“The yolk or yelk (which means the yellow part) is round and bright yellow; hence its name. At a point on its surface, generally at the top, no matter what the position of the egg, is seen a circular spot, dull white, where the matter is a little more condensed than elsewhere. It is called the cicatricle, or little scar. That is the sacred spot where lies the spark of life which, animated by incubation, will quicken the substance of the egg and mold it into a living being; it is the point of departure, the origin, the germ of the bird. The yolk itself is the nutritive reservoir whence are drawn the materials for this work of creation. Quickened by the heat of the brooding hen and by the action of the air, it becomes covered with a network of fine veins. These swell with the substance of the yolk, which turns to blood; and this blood, carried hither and thither, becomes the flesh of the being in process of formation. The yolk, then, is the bird’s first food, but food that no beak seizes and no stomach digests, none being in existence yet. It changes to blood and afterward to flesh without the preparatory work of ordinary digestion; it enters the veins directly, and thus nourishes the whole body.
“Animals with udders—the mammifers—also have nutriment for the very young in the form of milk, which is indispensable for the weak stomach of the nursling. Well, the yolk is to the bird in its shell what milk is to the lamb and kitten; it is its milk-food, [[43]]as it can have no recourse to maternal udders. The popular saying has perfectly caught the strict resemblance: they call a drink prepared with the yolk of an egg, ‘hen’s milk.’ ”
“That is what Mother Ambroisine makes me take when I cough in the winter,” said Emile.
“The delicious beverage that Mother Ambroisine gives you when you have a cold is very properly called ‘hen’s milk,’ since it is made with the equivalent of milk; that is to say, the yolk of an egg.” [[44]]
CHAPTER VI
INCUBATION
“Incubation means lying upon. The brooding bird does in fact crouch or lie upon her eggs, warming them with the heat of her body for a number of days with indefatigable patience. When a hen wishes to set,[1] she makes it known by her repeated cluckings, little cries of maternal anxiety, by her ruffled feathers, her restless movements, and particularly by the perseverance with which she stays on the nest, even when it has no eggs, where she has been in the habit of laying.

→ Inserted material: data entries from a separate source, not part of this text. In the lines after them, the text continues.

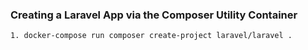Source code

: ### **Creating a Laravel App via the Composer Utility Container**
    1. docker-compose run composer create-project laravel/laravel .
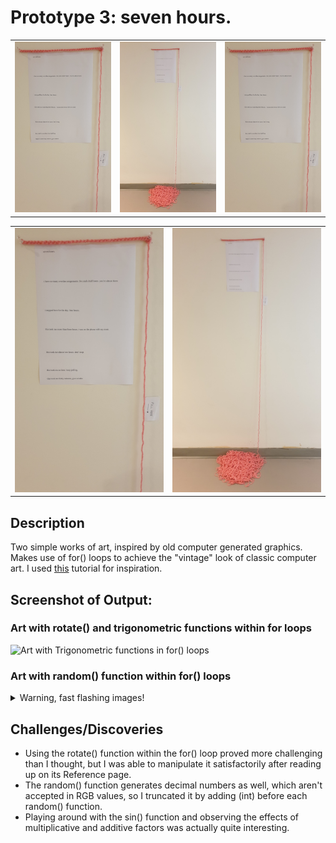 # Prototype 3: seven hours.

<table border="0" width="100%"><tr>
<td> <img src="images/final1.jpg" alt="Drawing" style="width: 100%;"/> </td>
<td> <img src="images/final2.jpg" alt="Drawing" style="width: 100%;"/> </td>
<td> <img src="images/final1.jpg" alt="Drawing" style="width: 100%;"/> </td>
</tr></table>


<table border="0" width="100%"><tr>
<td> <img src="images/final1.jpg" alt="Drawing" style="width: 100%;"/> </td>
<td> <img src="images/final2.jpg" alt="Drawing" style="width: 100%;"/> </td>
</tr></table>

## Description
Two simple works of art, inspired by old computer generated graphics. Makes use of for() loops to achieve the "vintage" look of classic computer art. I used [this](https://www.youtube.com/watch?v=LaarVR1AOvs) tutorial for inspiration.

## Screenshot of Output:

### Art with rotate() and trigonometric functions within for loops
![Art with Trigonometric functions in for() loops](https://github.com/mike-leo-k/intro-to-im/blob/master/june%202/digital_art_1.png)

### Art with random() function within for() loops

<details>
  <summary>Warning, fast flashing images!</summary>
  
![Art with random() functions in for() loops](https://github.com/mlk525/intro-to-im/blob/master/june%202/digital_art_2.gif)
</details>


## Challenges/Discoveries
* Using the rotate() function within the for() loop proved more challenging than I thought, but I was able to manipulate it satisfactorily after reading up on its Reference page.
* The random() function generates decimal numbers as well, which aren't accepted in RGB values, so I truncated it by adding (int) before each random() function.
* Playing around with the sin() function and observing the effects of multiplicative and additive factors was actually quite interesting.
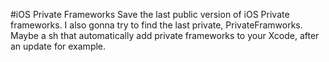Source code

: #iOS Private Frameworks
Save the last public version of iOS Private frameworks.
I also gonna try to find the last private, PrivateFramworks.
Maybe a sh that automatically add private frameworks to your Xcode, after an update for example.
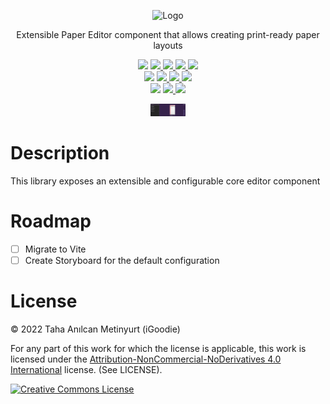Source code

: <!-- Logo -->
<p align="center">
  <img src="https://raw.githubusercontent.com/iGoodie/paper-editor/master/.github/assets/logo.png" height="150" alt="Logo" aria-label="Logo" />
</p>

<!-- Slogan -->
<p align="center">
   Extensible Paper Editor component that allows creating print-ready paper layouts
</p>
<!-- Badges -->
<p align="center">

  <!-- Main Badges -->
  <img src="https://raw.githubusercontent.com/iGoodie/paper-editor/master/.github/assets/main-badge.png" height="20px"/>
  <a href="https://www.npmjs.com/package/@igoodie/paper-editor">
    <img src="https://img.shields.io/npm/v/@igoodie/paper-editor"/>
  </a>
  <a href="https://github.com/iGoodie/paper-editor/releases">
    <img src="https://img.shields.io/github/v/release/iGoodie/paper-editor"/>
  </a>
  <a href="https://github.com/iGoodie/paper-editor/releases">
    <img src="https://img.shields.io/github/v/release/iGoodie/paper-editor?include_prereleases&label=release-snapshot"/>
  </a>
  <a href="https://github.com/iGoodie/paper-editor">
    <img src="https://img.shields.io/github/languages/top/iGoodie/paper-editor"/>
  </a>

  <br/>

  <!-- Github Badges -->
  <img src="https://raw.githubusercontent.com/iGoodie/paper-editor/master/.github/assets/github-badge.png" height="20px"/>
  <a href="https://github.com/iGoodie/paper-editor/commits/master">
    <img src="https://img.shields.io/github/last-commit/iGoodie/paper-editor"/>
  </a>
  <a href="https://github.com/iGoodie/paper-editor/issues">
    <img src="https://img.shields.io/github/issues/iGoodie/paper-editor"/>
  </a>
  <a href="https://github.com/iGoodie/paper-editor/tree/master/src">
    <img src="https://img.shields.io/github/languages/code-size/iGoodie/paper-editor"/>
  </a>

  <br/>

  <!-- Support Badges -->
  <img src="https://raw.githubusercontent.com/iGoodie/paper-editor/master/.github/assets/support-badge.png" height="20px"/>
  <a href="https://discord.gg/KNxxdvN">
    <img src="https://img.shields.io/discord/610497509437210624?label=discord"/>
  </a>
  <a href="https://www.patreon.com/iGoodie">
    <img src="https://img.shields.io/endpoint.svg?url=https%3A%2F%2Fshieldsio-patreon.vercel.app%2Fapi%3Fusername%3DiGoodie%26type%3Dpatrons"/>
  </a>
</p>

<p align="center">
  <img src="https://raw.githubusercontent.com/iGoodie/paper-editor/master/.github/assets/preview.png" height="20px"/>
</p>

# Description

This library exposes an extensible and configurable core editor component

# Roadmap

- [ ] Migrate to Vite
- [ ] Create Storyboard for the default configuration

# License

&copy; 2022 Taha Anılcan Metinyurt (iGoodie)

For any part of this work for which the license is applicable, this work is licensed under
the [Attribution-NonCommercial-NoDerivatives 4.0 International](http://creativecommons.org/licenses/by-nc-nd/4.0/)
license. (See LICENSE).

<a rel="license" href="http://creativecommons.org/licenses/by-nc-nd/4.0/"><img alt="Creative Commons License" style="border-width:0" src="https://i.creativecommons.org/l/by-nc-nd/4.0/88x31.png" /></a>
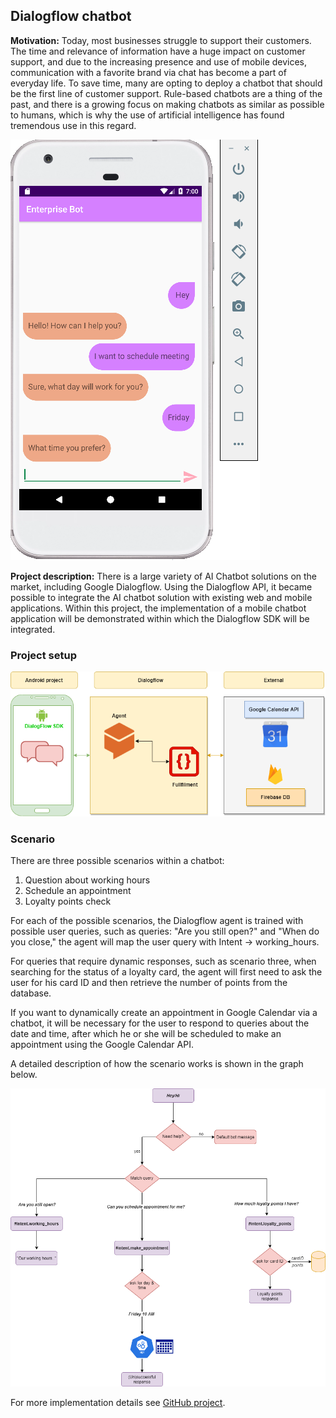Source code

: ## Dialogflow chatbot

**Motivation:** Today, most businesses struggle to support their customers. The time and relevance of information have a huge impact on customer support, and due to the increasing presence and use of mobile devices, communication with a favorite brand via chat has become a part of everyday life. To save time, many are opting to deploy a chatbot that should be the first line of customer support. Rule-based chatbots are a thing of the past, and there is a growing focus on making chatbots as similar as possible to humans, which is why the use of artificial intelligence has found tremendous use in this regard.

![Chatbot](/images/metting.PNG) 

**Project description:** There is a large variety of AI Chatbot solutions on the market, including Google Dialogflow. Using the Dialogflow API, it became possible to integrate the AI chatbot solution with existing web and mobile applications. Within this project, the implementation of a mobile chatbot application will be demonstrated within which the Dialogflow SDK will be integrated.

### Project setup


![architecture](/images/graph_dialogflow.png)


### Scenario

There are three possible scenarios within a chatbot:
1. Question about working hours
2. Schedule an appointment
3. Loyalty points check

For each of the possible scenarios, the Dialogflow agent is trained with possible user queries, such as queries:
"Are you still open?" and "When do you close," the agent will map the user query with Intent -> working_hours.

For queries that require dynamic responses, such as scenario three, when searching for the status of a loyalty card, the agent will first need to ask the user for his card ID and then retrieve the number of points from the database.

If you want to dynamically create an appointment in Google Calendar via a chatbot, it will be necessary for the user to respond to queries about the date and time, after which he or she will be scheduled to make an appointment using the Google Calendar API.

A detailed description of how the scenario works is shown in the graph below.

![use case](/images/dialogflow.png)

For more implementation details see [GitHub project](https://github.com/vildanap/DialogflowChatbot).

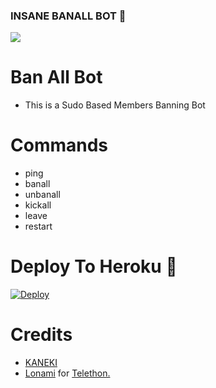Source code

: ### INSANE BANALL BOT 🥀

<!--
**itszshivam/itszshivam** is a ✨ _special_ ✨ repository because its `README.md` (this file) appears on your GitHub profile.


<p align="center">
    <b>ᴠɪsɪᴛᴏʀs</b><br>
 -->    <img align="middle" src="https://graph.org/file/9ffd345fffbe4a559f2a7.png" />
</p>

# Ban All Bot

- This is a Sudo Based Members Banning Bot 
 
# Commands
- ping
- banall
- unbanall
- kickall
- leave 
- restart

# Deploy To Heroku 🚀
[![Deploy](https://www.herokucdn.com/deploy/button.svg)](https://dashboard.heroku.com/new?template=https://github.com/insanekaneki01/BanallBot)

# Credits
* [KANEKI](https://github.com/insanesociety)
* [Lonami](https://github.com/LonamiWebs/) for [Telethon.](https://github.com/LonamiWebs/Telethon)
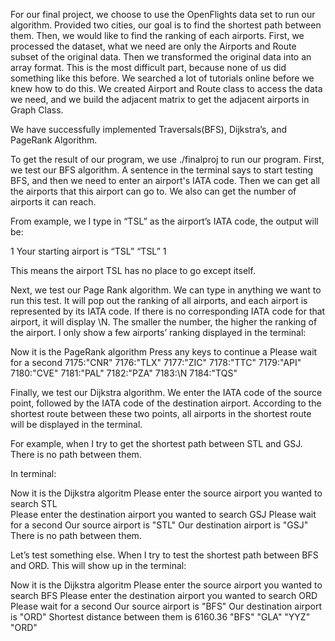 For our final project, we choose to use the OpenFlights data set to run our algorithm. 	Provided two cities, our goal is to find the shortest path between them. Then, we would like to find the ranking of each airports.
First, we processed the dataset, what we need are only the Airports and Route subset of the original data. Then we transformed the original data into an array format. This is the most difficult part, because none of us did something like this before. We searched a lot of tutorials online before we knew how to do this. We created Airport and Route class to access the data we need, and we build the adjacent matrix to get the adjacent airports in Graph Class.

We have successfully implemented Traversals(BFS), Dijkstra’s, and PageRank Algorithm. 

To get the result of our program, we use ./finalproj to run our program. First, we test our BFS algorithm. A sentence in the terminal says to start testing BFS, and then we need to enter an airport's IATA code. Then we can get all the airports that this airport can go to. We also can get the number of airports it can reach.

From example, we I type in “TSL” as the airport’s IATA code, the output will be:

1
Your starting airport is “TSL”
“TSL”
1

This means the airport TSL has no place to go except itself.



Next, we test our Page Rank algorithm. We can type in anything we want to run this test. It will pop out the ranking of all airports, and each airport is represented by its IATA code. If there is no corresponding IATA code for that airport, it will display \N. The smaller the number, the higher the ranking of the airport. 
I only show a few airports’ ranking displayed in the terminal:

Now it is the PageRank algorithm
Press any keys to continue
a
Please wait for a second
7175:"CNR"
7176:"TLX"
7177:"ZIC"
7178:"TTC"
7179:"API"
7180:"CVE"
7181:"PAL"
7182:"PZA"
7183:\N
7184:"TQS"



Finally, we test our Dijkstra algorithm. We enter the IATA code of the source point, followed by the IATA code of the destination airport. According to the shortest route between these two points, all airports in the shortest route will be displayed in the terminal.

For example, when I try to get the shortest path between STL and GSJ. There is no path between them.

In terminal:

Now it is the Dijkstra algoritm 
Please enter the source airport you wanted to search
STL    
Please enter the destination airport you wanted to search
GSJ
Please wait for a second
Our source airport is "STL"
Our destination airport is "GSJ"
There is no path between them.

Let’s test something else. When I try to test the shortest path between BFS and ORD. This will show up in the terminal:

Now it is the Dijkstra algoritm 
Please enter the source airport you wanted to search
BFS
Please enter the destination airport you wanted to search
ORD
Please wait for a second
Our source airport is "BFS"
Our destination airport is "ORD"
Shortest distance between them is 6160.36
"BFS"
"GLA"
"YYZ"
"ORD"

“Some hens with wandering dispositions go back to the instincts of their wild race. They leave the hen-house and seek a hedge or thicket, where they select a hiding-place to suit them, and there make a little hollow in the earth which they line as well as they can with a mattress of dry grass, leaves, and feathers. That is a nest in the rough, without art, a shapeless construction in comparison with the clever masterpiece of the chaffinch and goldfinch. It is, furthermore, worthy of remark that all the domestic birds, as if man’s intervention had destroyed their skill by freeing them from want, fail to display in [[45]]the construction of their nests the admirable resourcefulness shown by most wild birds. Here might be repeated the saying, as true for man as for beast, necessity is the mother of invention. Sure of finding, when the time comes for laying, the basket stuffed with hay by the hand of the housewife, the domestic fowl does not trouble herself to build a nest, an undertaking in which the tiniest bird of the fields shows itself a consummate architect. At the most, when her adventurous disposition makes her prefer the perilous shelter of the hedge to the safe retreat of the poultry-yard, the hen, gleaning with her beak a few straws and leaves, and plucking, if need be, some of her own feathers, succeeds in making, for her period of brooding, a disordered heap rather than a nest. There, every day, unknown to all, she goes and lays her egg. Then for three whole weeks she is not to be seen, or only at intervals. That is the time of incubation. At last, some fine day, she reappears, very proud, at the head of a family of young chickens, peeping and pecking around her.”
“I should like,” said Emile, “to have some hens that set like that in the fields and then come home again some day with their family of little chickens.”